Developed in the 1940s, the first computers were mainframes and were largely confined to research and development. By the late 1950s, however, some government and corporate environments were using computers. Highly specialized, large, and expensive, these centralized systems occupied entire rooms and required significant environmental control.
Users physically brought programs and data to the mainframe, usually on punched cards or paper tapes. Input/Output (I/O) devices read the jobs into the computer. The central processing unit (CPU) would then process the jobs sequentially to completion, hence the term “batch processing.” Turnaround times were typically quite long (e.g., overnight). These early systems were not interconnected. The processor only had to communicate with peripheral I/O devices (e.g., card readers and printers) over short distances at relatively low speeds.
In the 1960s and 1970s the nature of processing changed from batch processing to interactive timesharing. Users were directly connected to the computer via “dumb” terminals—I/O devices with no processing power. Each user perceived dedicated computer resources, but in reality, they were sharing the processing power of the mainframe with other users. The network associated with systems in this era was minimal and focused on connecting terminals to the mainframe, a truly hierarchical model. Link speeds of 300 bits per second (bps), or 30 characters per second, were acceptable because few humans could type or read faster than that.
As the number of terminals increased, devices called “terminal servers” or “cluster controllers” were developed to concentrate terminals so they could share a common transmission facility to the host. These multiplexers were installed wherever a group or a cluster of terminals was to be deployed, such as in a branch office of a large corporation.
In 1974, IBM developed a networking blueprint called Systems Network Architecture (SNA). SNA is a set of rules or protocols that describe how IBM mainframes and terminal devices communicate. The architecture is hierarchical. The mainframe runs software that connects users to different applications. Users access the host via local or remote terminals connected via terminal servers, which IBM calls cluster controllers (CC).
Cluster controllers are rarely connected to the host directly.

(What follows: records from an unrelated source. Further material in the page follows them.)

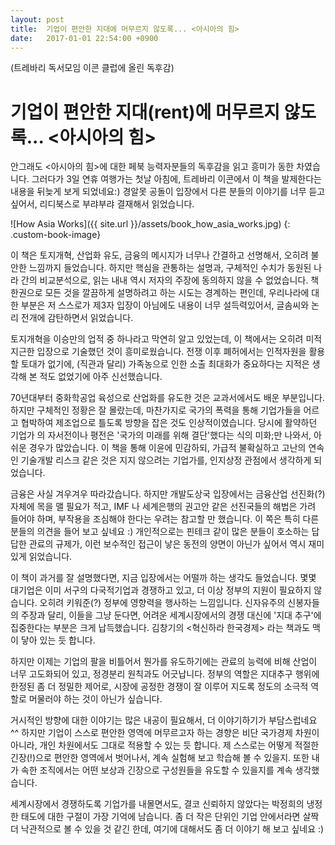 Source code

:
 ```yaml
---
layout: post
title:  기업이 편안한 지대에 머무르지 않도록... <아시아의 힘>
date:   2017-01-01 22:54:00 +0900
---
```


<link rel="stylesheet" href="/assets/custom_styles.css">

(트레바리 독서모임 이콘 클럽에 올린 독후감)

# 기업이 편안한 지대(rent)에 머무르지 않도록... \<아시아의 힘\>

안그래도 \<아시아의 힘\>에 대한 페북 능력자분들의 독후감을 읽고 흥미가 동한 차였습니다. 그러다가 3일 연휴 여행가는 첫날 아침에, 트레바리 이콘에서 이 책을 발제한다는 내용을 뒤늦게 보게 되었네요:) 경알못 공돌이 입장에서 다른 분들의 이야기를 너무 듣고 싶어서, 리디북스로 부랴부랴 결재해서 읽었습니다.

![How Asia Works]({{ site.url }}/assets/book_how_asia_works.jpg)
{: .custom-book-image}

이 책은 토지개혁, 산업화 유도, 금융의 메시지가 너무나 간결하고 선명해서, 오히려 불안한 느낌까지 들었습니다. 하지만 핵심을 관통하는 설명과, 구체적인 수치가 동원된 나라 간의 비교분석으로, 읽는 내내 역시 저자의 주장에 동의하지 않을 수 없었습니다. 책 한권으로 모든 것을 깔끔하게 설명하려고 하는 시도는 경계하는 편인데, 우리나라에 대한 부분은 저 스스로가 제3자 입장이 아님에도 내용이 너무 설득력있어서, 글솜씨와 논리 전개에 감탄하면서 읽었습니다.

토지개혁을 이승만의 업적 중 하나라고 막연히 알고 있었는데, 이 책에서는 오히려 미적지근한 입장으로 기술했던 것이 흥미로웠습니다. 전쟁 이후 폐허에서는 인적자원을 활용할 토대가 없기에, (직관과 달리) 가족농으로 인한 소출 최대화가 중요하다는 지적은 생각해 본 적도 없었기에 아주 신선했습니다.

70년대부터 중화학공업 육성으로 산업화를 유도한 것은 교과서에서도 배운 부분입니다. 하지만 구체적인 정황은 잘 몰랐는데, 마찬가지로 국가의 폭력을 통해 기업가들을 어르고 협박하여 제조업으로 틀도록 방향을 잡은 것도 인상적이였습니다. 당시에 활약하던 기업가 의 자서전이나 평전은 '국가의 미래를 위해 결단'했다는 식의 미화;만 나와서, 아쉬운 경우가 많았습니다. 이 책을 통해 이윤에 민감하되, 가급적 불확실하고 고난의 연속인 기술개발 리스크 같은 것은 지지 않으려는 기업가를, 인지상정 관점에서 생각하게 되었습니다.

금융은 사실 겨우겨우 따라갔습니다. 하지만 개발도상국 입장에서는 금융산업 선진화(?)자체에 목을 맬 필요가 적고, IMF 나 세계은행의 권고안 같은 선진국들의 해법은 가려 들어야 하며, 부작용을 조심해야 한다는 우려는 참고할 만 했습니다. 이 쪽은 특히 다른 분들의 의견을 들어 보고 싶네요 :) 개인적으로는 핀테크 같이 많은 분들이 호소하는 답답한 관료의 규제가, 이런 보수적인 접근이 낳은 동전의 양면이 아닌가 싶어서 역시 재미있게 읽었습니다.

이 책이 과거를 잘 설명했다면, 지금 입장에서는 어떨까 하는 생각도 들었습니다. 몇몇 대기업은 이미 서구의 다국적기업과 경쟁하고 있고, 더 이상 정부의 지원이 필요하지 않습니다. 오히려 키워준(?) 정부에 영향력을 행사하는 느낌입니다. 신자유주의 신봉자들의 주장과 달리, 이들을 그냥 둔다면, 어려운 세계시장에서의 경쟁 대신에 '지대 추구'에 집중한다는 부분은 크게 납득했습니다. 김창기의 \<혁신하라 한국경제\> 라는 책과도 맥이 닿아 있는 듯 합니다.

하지만 이제는 기업의 팔을 비틀어서 뭔가를 유도하기에는 관료의 능력에 비해 산업이 너무 고도화되어 있고, 정경분리 원칙과도 어긋납니다. 정부의 역할은 지대추구 행위에 한정된 좀 더 정밀한 제어로, 시장에 공정한 경쟁이 잘 이루어 지도록 정도의 소극적 역할로 머물러야 하는 것이 아닌가 싶습니다.

거시적인 방향에 대한 이야기는 많은 내공이 필요해서, 더 이야기하기가 부담스럽네요 ^^ 하지만 기업이 스스로 편안한 영역에 머무르고자 하는 경향은 비단 국가경제 차원이 아니라, 개인 차원에서도 그대로 적용할 수 있는 듯 합니다. 제 스스로는 어떻게 적절한 긴장(!)으로 편안한 영역에서 벗어나서, 계속 실험해 보고 학습해 볼 수 있을지. 또한 내가 속한 조직에서는 어떤 보상과 긴장으로 구성원들을 유도할 수 있을지를 계속 생각했습니다.

세계시장에서 경쟁하도록 기업가를 내몰면서도, 결코 신뢰하지 않았다는 박정희의 냉정한 태도에 대한 구절이 가장 기억에 남습니다. 좀 더 작은 단위인 기업 안에서라면 살짝 더 낙관적으로 볼 수 있을 것 같긴 한데, 여기에 대해서도 좀 더 이야기 해 보고 싶네요 :)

They connect to another computer, called the front end processor (FEP) or communications controller (COMC), which is in turn connected to the host. The COMC offloads communications functions from the mainframe. The COMC “owns” multiple cluster controllers, oversees their communication, and multiplexes their traffic on a common link to the host. It is also possible to connect two or more mainframes and COMCs with each other, requiring the COMC to perform routing functions. Although the mainframe industry has lost market share to vendors of smaller systems, large and expensive mainframe systems are still with us today and are not likely to disappear soon. Today the mainframe is just one component in the corporate computing structure and usually referred to as a mainframe server or an enterprise server.